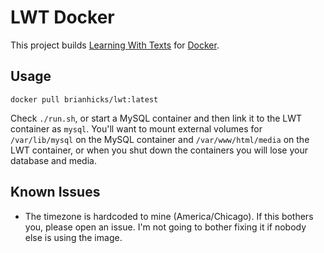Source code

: # LWT Docker

This project builds [Learning With Texts](http://lwt.sf.net) for
[Docker](https://www.docker.com/).

## Usage

`docker pull brianhicks/lwt:latest`

Check `./run.sh`, or start a MySQL container and then link it to the LWT
container as `mysql`. You'll want to mount external volumes for `/var/lib/mysql`
on the MySQL container and `/var/www/html/media` on the LWT container, or when
you shut down the containers you will lose your database and media.

## Known Issues

- The timezone is hardcoded to mine (America/Chicago). If this bothers you,
  please open an issue. I'm not going to bother fixing it if nobody else is
  using the image.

___

▶ Aim of the task
Which lines of the data contain the string "media"? Copy each one.

▶ Response
on the MySQL container and `/var/www/html/media` on the LWT container, or when
you shut down the containers you will lose your database and media.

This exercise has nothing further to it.